Liberal action is no less pernicious. Going out to meet the enemy forces, the liberal Catholic criticises and destroys – whilst proclaiming his own irreproachable Christian character and evangelical zeal – every external manifestation of the Catholic Faith, its certitude and glory, viewing it simply as an unbearable aggression against the freedom of others. For him, public worship, preaching, simple clear expressions of their Faith by Catholics, and popular traditions all appear embarrassing, showy and triumphalist. He intends that Catholicism should have no special privileges but should be reduced to the level of the most worthless opinions.

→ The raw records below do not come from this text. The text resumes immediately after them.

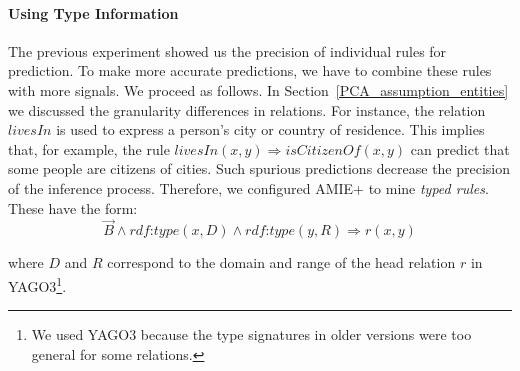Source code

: \paragraph{Using Type Information}
The previous experiment showed us the precision of individual rules for prediction. 
To make more accurate predictions, we have to combine these rules with more signals. 
We proceed as follows. In Section~\ref{PCA_assumption_entities} we discussed the granularity
differences in relations. For instance, the relation $livesIn$ is used to express a person's city or country of residence. 
This implies that, for example, the rule 
$livesIn(x, y) \Rightarrow isCitizenOf(x, y)$ can predict that some people are citizens of cities. Such spurious predictions decrease the precision
of the inference process. Therefore, we configured AMIE+ to mine \emph{typed rules}. These have the form:
\[
 \vec{B} \wedge \textit{rdf:type}(x, D) \wedge \textit{rdf:type}(y, R) \Rightarrow r(x, y)
\]

\noindent where $D$ and $R$ correspond to the domain and range of the head relation $r$ in YAGO3\footnote{We used YAGO3 because the type signatures in older versions were too general for some relations.}.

This attempt to lower Our Lord Jesus Christ to a level of certitude and historical importance no greater than Mohammed, Buddha or Confucius, turns into a passion for reform and for the destruction of Christendom, in the name of a spiritual gospel that no longer seeks to direct a secular, laicist, and indifferent world. “ Modernism leads to the annihilation of all religion. The error of Protestantism made the first step on this path; that of Modernism makes the second; the third step will plunge us into Atheism. ” (Saint Pius X, Pascendi, 1907)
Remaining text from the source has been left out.